About this exercise: Pick every line out of the entries below that holds the string "parameters", and report them.

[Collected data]
*-*-*

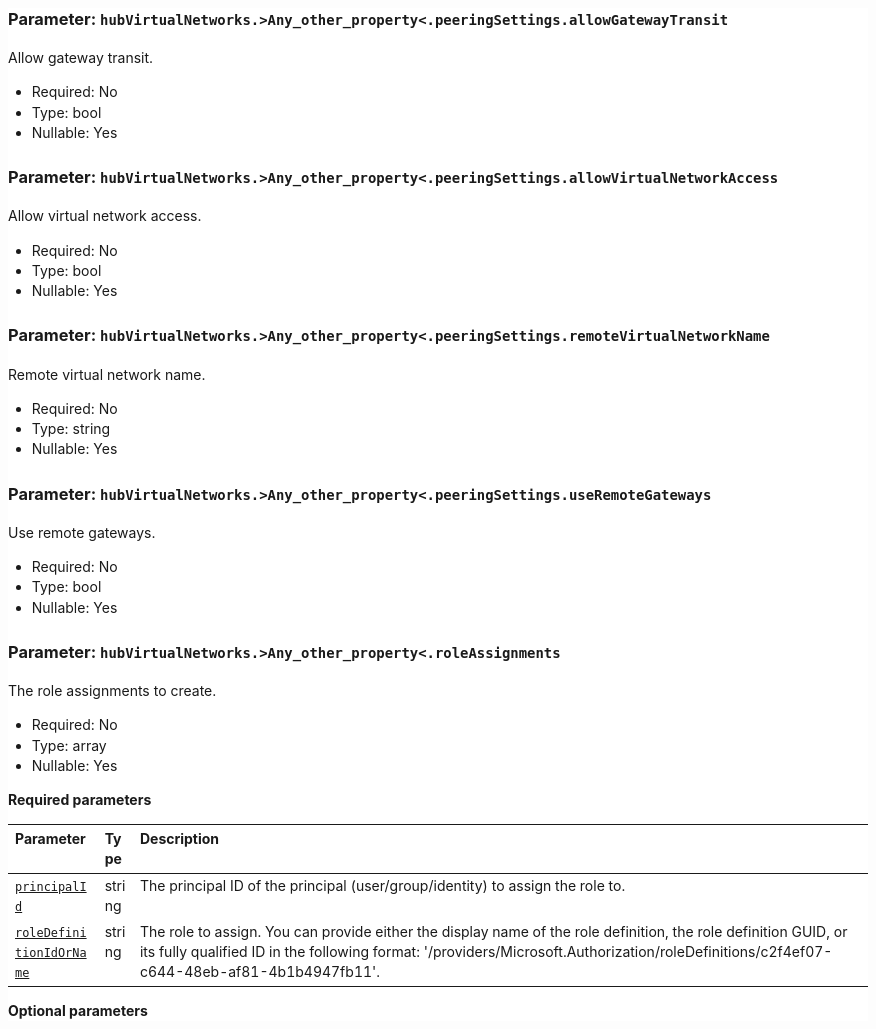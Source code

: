 ### Parameter: `hubVirtualNetworks.>Any_other_property<.peeringSettings.allowGatewayTransit`

Allow gateway transit.

- Required: No
- Type: bool
- Nullable: Yes

### Parameter: `hubVirtualNetworks.>Any_other_property<.peeringSettings.allowVirtualNetworkAccess`

Allow virtual network access.

- Required: No
- Type: bool
- Nullable: Yes

### Parameter: `hubVirtualNetworks.>Any_other_property<.peeringSettings.remoteVirtualNetworkName`

Remote virtual network name.

- Required: No
- Type: string
- Nullable: Yes

### Parameter: `hubVirtualNetworks.>Any_other_property<.peeringSettings.useRemoteGateways`

Use remote gateways.

- Required: No
- Type: bool
- Nullable: Yes

### Parameter: `hubVirtualNetworks.>Any_other_property<.roleAssignments`

The role assignments to create.

- Required: No
- Type: array
- Nullable: Yes

**Required parameters**

| Parameter | Type | Description |
| :-- | :-- | :-- |
| [`principalId`](#parameter-hubvirtualnetworks>any_other_property<roleassignmentsprincipalid) | string | The principal ID of the principal (user/group/identity) to assign the role to. |
| [`roleDefinitionIdOrName`](#parameter-hubvirtualnetworks>any_other_property<roleassignmentsroledefinitionidorname) | string | The role to assign. You can provide either the display name of the role definition, the role definition GUID, or its fully qualified ID in the following format: '/providers/Microsoft.Authorization/roleDefinitions/c2f4ef07-c644-48eb-af81-4b1b4947fb11'. |

**Optional parameters**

*-*-*

Answer space:
**Required parameters**
**Optional parameters**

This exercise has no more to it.